Un caso que ha estremecido a un país
La’Shaun Quintae Holloway, de 27 años, fue condenado a 30 años de prisión tras ser hallado culpable de asesinato en segundo grado y abuso infantil. El caso expone una perturbadora historia de violencia doméstica que culminó con la muerte de una bebé en Chesapeake, Virginia.
El crimen salió a la luz de una forma tan inusual como impactante: los familiares del acusado escucharon sus gritos a través de unos auriculares mientras jugaba con la Xbox. Minutos después, el llanto de la pequeña se detuvo y la niña quedó inconsciente, por lo que fue trasladada de urgencia a un hospital.

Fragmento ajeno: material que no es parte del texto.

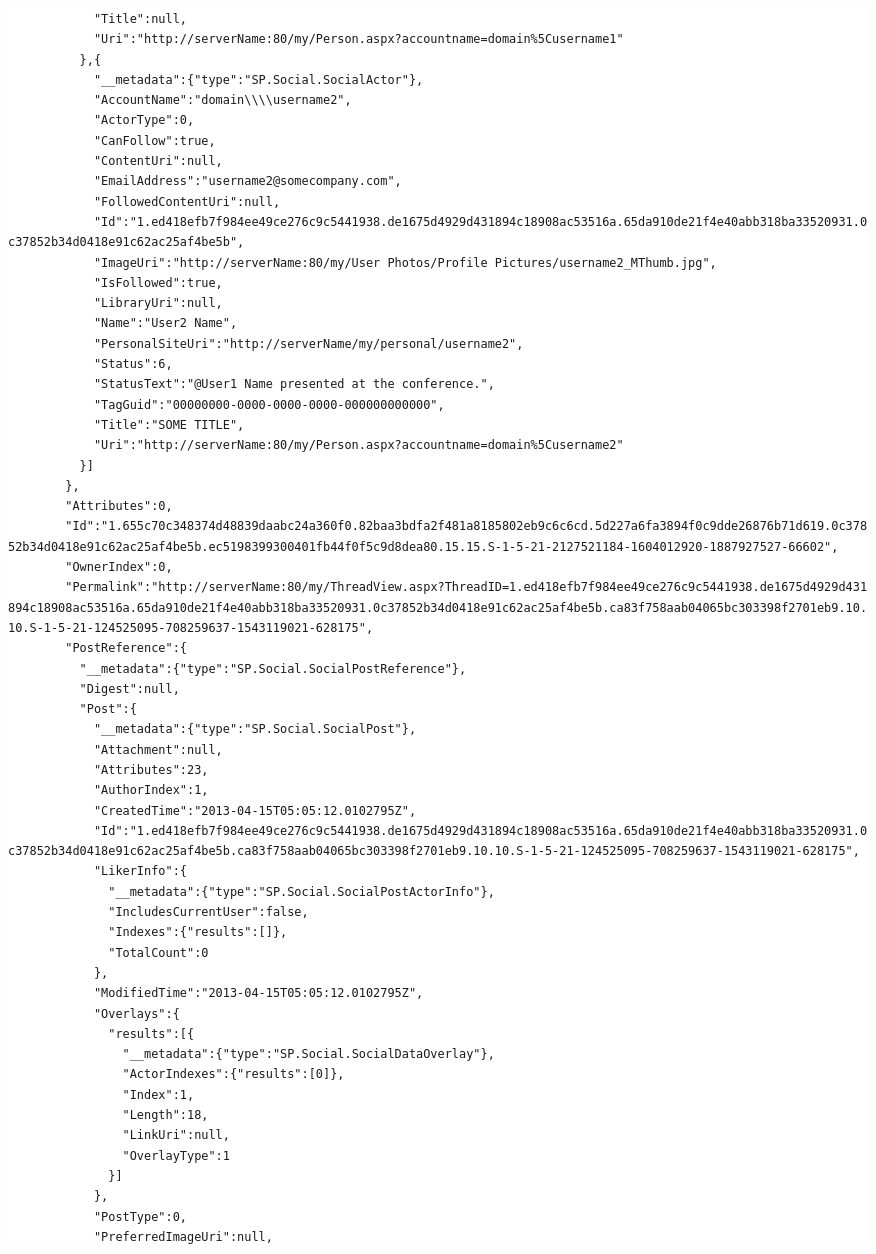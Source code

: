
 ```
            "Title":null, 
            "Uri":"http://serverName:80/my/Person.aspx?accountname=domain%5Cusername1"
          },{
            "__metadata":{"type":"SP.Social.SocialActor"},
            "AccountName":"domain\\\\username2",
            "ActorType":0, 
            "CanFollow":true, 
            "ContentUri":null, 
            "EmailAddress":"username2@somecompany.com",
            "FollowedContentUri":null, 
            "Id":"1.ed418efb7f984ee49ce276c9c5441938.de1675d4929d431894c18908ac53516a.65da910de21f4e40abb318ba33520931.0c37852b34d0418e91c62ac25af4be5b",
            "ImageUri":"http://serverName:80/my/User Photos/Profile Pictures/username2_MThumb.jpg",
            "IsFollowed":true, 
            "LibraryUri":null, 
            "Name":"User2 Name",
            "PersonalSiteUri":"http://serverName/my/personal/username2",
            "Status":6, 
            "StatusText":"@User1 Name presented at the conference.", 
            "TagGuid":"00000000-0000-0000-0000-000000000000",
            "Title":"SOME TITLE",
            "Uri":"http://serverName:80/my/Person.aspx?accountname=domain%5Cusername2"
          }]
        },
        "Attributes":0, 
        "Id":"1.655c70c348374d48839daabc24a360f0.82baa3bdfa2f481a8185802eb9c6c6cd.5d227a6fa3894f0c9dde26876b71d619.0c37852b34d0418e91c62ac25af4be5b.ec5198399300401fb44f0f5c9d8dea80.15.15.S-1-5-21-2127521184-1604012920-1887927527-66602",
        "OwnerIndex":0, 
        "Permalink":"http://serverName:80/my/ThreadView.aspx?ThreadID=1.ed418efb7f984ee49ce276c9c5441938.de1675d4929d431894c18908ac53516a.65da910de21f4e40abb318ba33520931.0c37852b34d0418e91c62ac25af4be5b.ca83f758aab04065bc303398f2701eb9.10.10.S-1-5-21-124525095-708259637-1543119021-628175",
        "PostReference":{
          "__metadata":{"type":"SP.Social.SocialPostReference"},
          "Digest":null,
          "Post":{
            "__metadata":{"type":"SP.Social.SocialPost"},
            "Attachment":null,
            "Attributes":23,
            "AuthorIndex":1,
            "CreatedTime":"2013-04-15T05:05:12.0102795Z",
            "Id":"1.ed418efb7f984ee49ce276c9c5441938.de1675d4929d431894c18908ac53516a.65da910de21f4e40abb318ba33520931.0c37852b34d0418e91c62ac25af4be5b.ca83f758aab04065bc303398f2701eb9.10.10.S-1-5-21-124525095-708259637-1543119021-628175",
            "LikerInfo":{
              "__metadata":{"type":"SP.Social.SocialPostActorInfo"},
              "IncludesCurrentUser":false,
              "Indexes":{"results":[]},
              "TotalCount":0
            },
            "ModifiedTime":"2013-04-15T05:05:12.0102795Z",
            "Overlays":{
              "results":[{
                "__metadata":{"type":"SP.Social.SocialDataOverlay"},
                "ActorIndexes":{"results":[0]},
                "Index":1,
                "Length":18,
                "LinkUri":null,
                "OverlayType":1
              }]
            },
            "PostType":0,
            "PreferredImageUri":null,
```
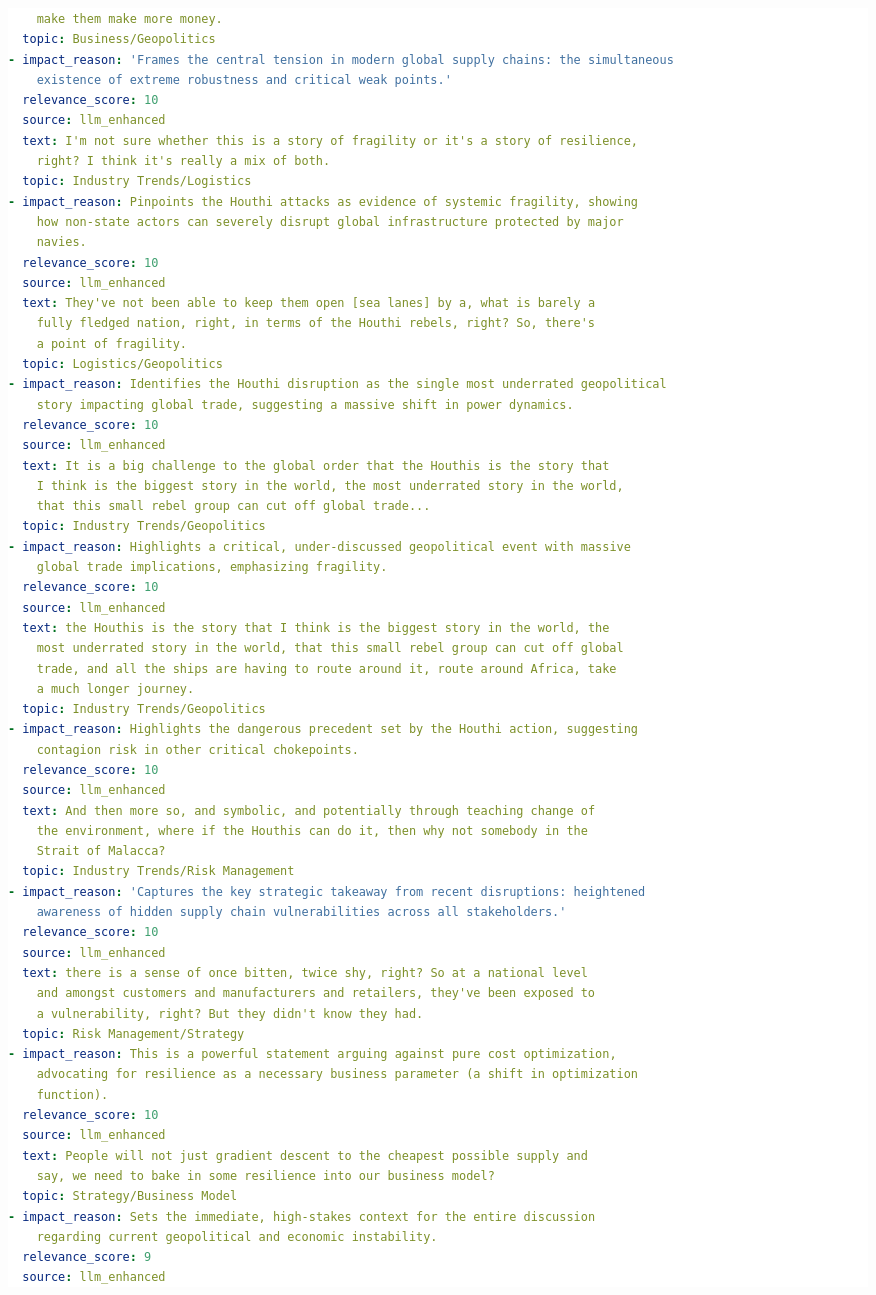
 ```yaml
    make them make more money.
  topic: Business/Geopolitics
- impact_reason: 'Frames the central tension in modern global supply chains: the simultaneous
    existence of extreme robustness and critical weak points.'
  relevance_score: 10
  source: llm_enhanced
  text: I'm not sure whether this is a story of fragility or it's a story of resilience,
    right? I think it's really a mix of both.
  topic: Industry Trends/Logistics
- impact_reason: Pinpoints the Houthi attacks as evidence of systemic fragility, showing
    how non-state actors can severely disrupt global infrastructure protected by major
    navies.
  relevance_score: 10
  source: llm_enhanced
  text: They've not been able to keep them open [sea lanes] by a, what is barely a
    fully fledged nation, right, in terms of the Houthi rebels, right? So, there's
    a point of fragility.
  topic: Logistics/Geopolitics
- impact_reason: Identifies the Houthi disruption as the single most underrated geopolitical
    story impacting global trade, suggesting a massive shift in power dynamics.
  relevance_score: 10
  source: llm_enhanced
  text: It is a big challenge to the global order that the Houthis is the story that
    I think is the biggest story in the world, the most underrated story in the world,
    that this small rebel group can cut off global trade...
  topic: Industry Trends/Geopolitics
- impact_reason: Highlights a critical, under-discussed geopolitical event with massive
    global trade implications, emphasizing fragility.
  relevance_score: 10
  source: llm_enhanced
  text: the Houthis is the story that I think is the biggest story in the world, the
    most underrated story in the world, that this small rebel group can cut off global
    trade, and all the ships are having to route around it, route around Africa, take
    a much longer journey.
  topic: Industry Trends/Geopolitics
- impact_reason: Highlights the dangerous precedent set by the Houthi action, suggesting
    contagion risk in other critical chokepoints.
  relevance_score: 10
  source: llm_enhanced
  text: And then more so, and symbolic, and potentially through teaching change of
    the environment, where if the Houthis can do it, then why not somebody in the
    Strait of Malacca?
  topic: Industry Trends/Risk Management
- impact_reason: 'Captures the key strategic takeaway from recent disruptions: heightened
    awareness of hidden supply chain vulnerabilities across all stakeholders.'
  relevance_score: 10
  source: llm_enhanced
  text: there is a sense of once bitten, twice shy, right? So at a national level
    and amongst customers and manufacturers and retailers, they've been exposed to
    a vulnerability, right? But they didn't know they had.
  topic: Risk Management/Strategy
- impact_reason: This is a powerful statement arguing against pure cost optimization,
    advocating for resilience as a necessary business parameter (a shift in optimization
    function).
  relevance_score: 10
  source: llm_enhanced
  text: People will not just gradient descent to the cheapest possible supply and
    say, we need to bake in some resilience into our business model?
  topic: Strategy/Business Model
- impact_reason: Sets the immediate, high-stakes context for the entire discussion
    regarding current geopolitical and economic instability.
  relevance_score: 9
  source: llm_enhanced
```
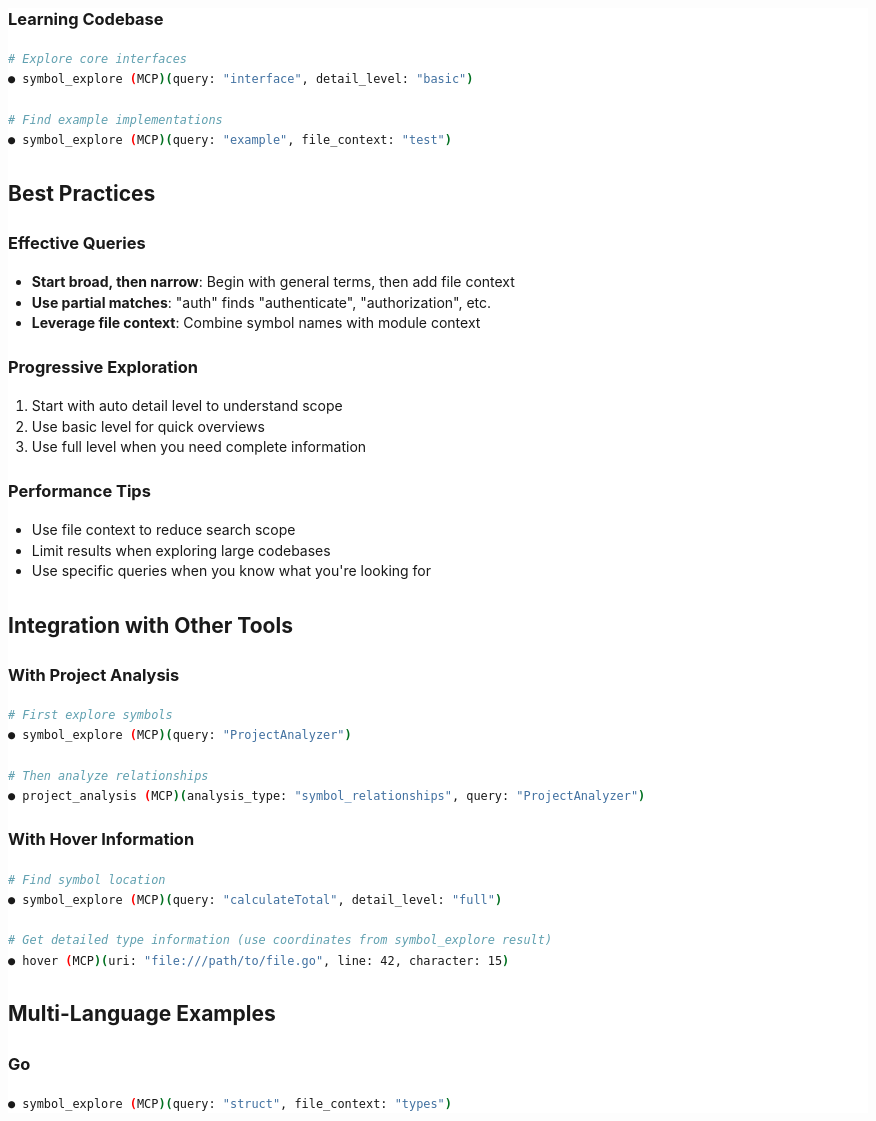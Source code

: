### Learning Codebase
```bash
# Explore core interfaces
● symbol_explore (MCP)(query: "interface", detail_level: "basic")

# Find example implementations
● symbol_explore (MCP)(query: "example", file_context: "test")
```

## Best Practices

### Effective Queries
- **Start broad, then narrow**: Begin with general terms, then add file context
- **Use partial matches**: "auth" finds "authenticate", "authorization", etc.
- **Leverage file context**: Combine symbol names with module context

### Progressive Exploration
1. Start with auto detail level to understand scope
2. Use basic level for quick overviews
3. Use full level when you need complete information

### Performance Tips
- Use file context to reduce search scope
- Limit results when exploring large codebases
- Use specific queries when you know what you're looking for

## Integration with Other Tools

### With Project Analysis
```bash
# First explore symbols
● symbol_explore (MCP)(query: "ProjectAnalyzer")

# Then analyze relationships
● project_analysis (MCP)(analysis_type: "symbol_relationships", query: "ProjectAnalyzer")
```

### With Hover Information
```bash
# Find symbol location
● symbol_explore (MCP)(query: "calculateTotal", detail_level: "full")

# Get detailed type information (use coordinates from symbol_explore result)
● hover (MCP)(uri: "file:///path/to/file.go", line: 42, character: 15)
```

## Multi-Language Examples

### Go
```bash
● symbol_explore (MCP)(query: "struct", file_context: "types")
```
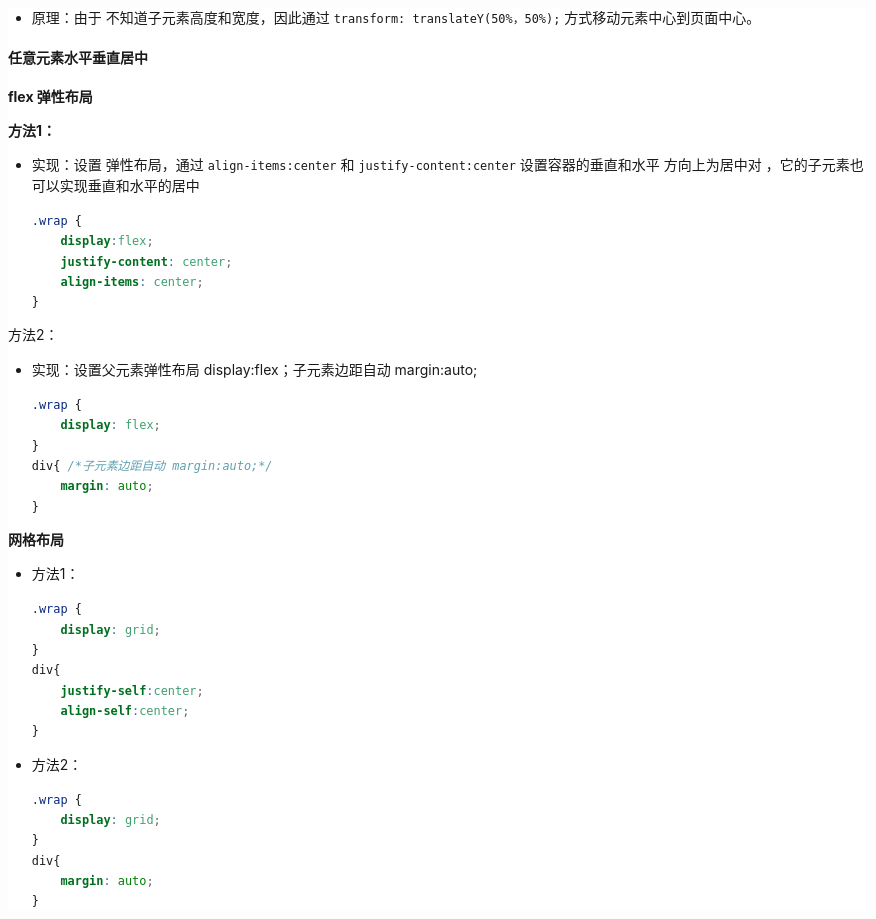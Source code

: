 * 原理：由于 不知道子元素高度和宽度，因此通过 `transform: translateY(50%，50%);` 方式移动元素中心到页面中心。



####  **任意元素水平垂直居中**

**flex 弹性布局**

**方法1：**

* 实现：设置 弹性布局，通过 `align-items:center` 和 `justify-content:center` 设置容器的垂直和水平 方向上为居中对 ，它的子元素也可以实现垂直和水平的居中

  ```css
  .wrap {
      display:flex;
      justify-content: center;
      align-items: center;
  }
  ```

方法2：

* 实现：设置父元素弹性布局 display:flex；子元素边距自动 margin:auto;

  ```css
  .wrap {
      display: flex;
  }
  div{ /*子元素边距自动 margin:auto;*/
      margin: auto;
  }
  ```

**网格布局**

* 方法1：

  ```css
  .wrap {
      display: grid;
  }
  div{
      justify-self:center;
      align-self:center;
  }
  ```

* 方法2：

  ```css
  .wrap {
      display: grid;
  }
  div{
      margin: auto;
  }
  ```

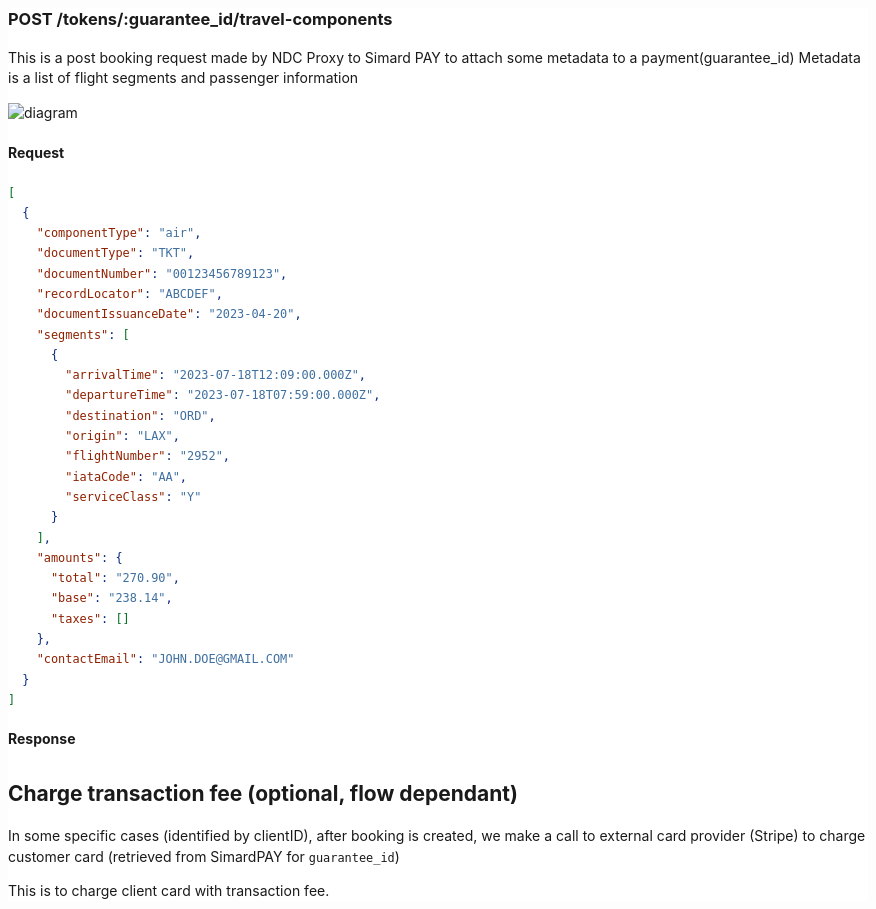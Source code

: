 


### POST /tokens/:guarantee_id/travel-components

This is a post booking request made by NDC Proxy to Simard PAY to attach some metadata to a payment(guarantee_id)
Metadata is a list of flight segments and passenger information

![diagram ](https://www.websequencediagrams.com/cgi-bin/cdraw?lz=dGl0bGUgVXBkYXRlIHBheW1lbnQgZ3VhcmFudGVlIHdpdGggcG9zdCBib29raW5nIGRhdGEKCk5EQ1Byb3h5LT5TaW1hcmRQQVk6IFBPU1QgL3Rva2Vucy86ADwJX2lkL3RyYXZlbC1jb21wb25lbnRzCm5vdGUgcmlnaHQgb2YgAEgIOiBTZW5kAG0FAGkIaW5mbyB0byAAYgdheSB0byBhc3NvY2lhdGUgbWV0YWRhdGEAgSQHAIE8BgoAgQ0JLT4AUQpyZXNwb25zZQoK&s=default)



#### Request


```json
[
  {
    "componentType": "air",
    "documentType": "TKT",
    "documentNumber": "00123456789123",
    "recordLocator": "ABCDEF",
    "documentIssuanceDate": "2023-04-20",
    "segments": [
      {
        "arrivalTime": "2023-07-18T12:09:00.000Z",
        "departureTime": "2023-07-18T07:59:00.000Z",
        "destination": "ORD",
        "origin": "LAX",
        "flightNumber": "2952",
        "iataCode": "AA",
        "serviceClass": "Y"
      }
    ],
    "amounts": {
      "total": "270.90",
      "base": "238.14",
      "taxes": []
    },
    "contactEmail": "JOHN.DOE@GMAIL.COM"
  }
]
```


#### Response


```json
```


## Charge transaction fee (optional, flow dependant)
In some specific cases (identified by clientID), after booking is created, we make a call to external card provider (Stripe) to charge customer card (retrieved from SimardPAY for ``guarantee_id``) 

This is to charge client card with transaction fee.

Lesiones devastadoras y condena ejemplar
El informe médico fue estremecedor. Los doctores documentaron 26 fracturas de costillas en distintas etapas de curación, además de hematomas, fracturas en la clavícula y el cráneo, y una hemorragia cerebral masiva. Los expertos determinaron que la causa del fallecimiento fue un traumatismo craneoencefálico causado por abuso físico.
Holloway ya tenía antecedentes por abuso y negligencia infantil, y durante su arresto intentó huir de la policía, lo que sumó un nuevo cargo a su expediente. El juez Farashahi decidió exceder las pautas estatales de sentencia, aumentando la condena de los 23 años y 8 meses recomendados a 30 años de prisión.
Una sentencia marcada por la brutalidad del crimen
La Commonwealth argumentó que la extrema violencia del acto y la vulnerabilidad de la víctima justificaban una sanción más severa. El tribunal coincidió, considerando que la magnitud del daño superaba lo contemplado en las directrices habituales.
Este suceso se suma a una serie de tragedias infantiles asociadas con episodios de frustración durante actividades recreativas. En un caso similar ocurrido años atrás en Filadelfia, otro padre asesinó a su hija tras romperse un cable de videoconsola, mostrando que la ira descontrolada puede tener consecuencias fatales.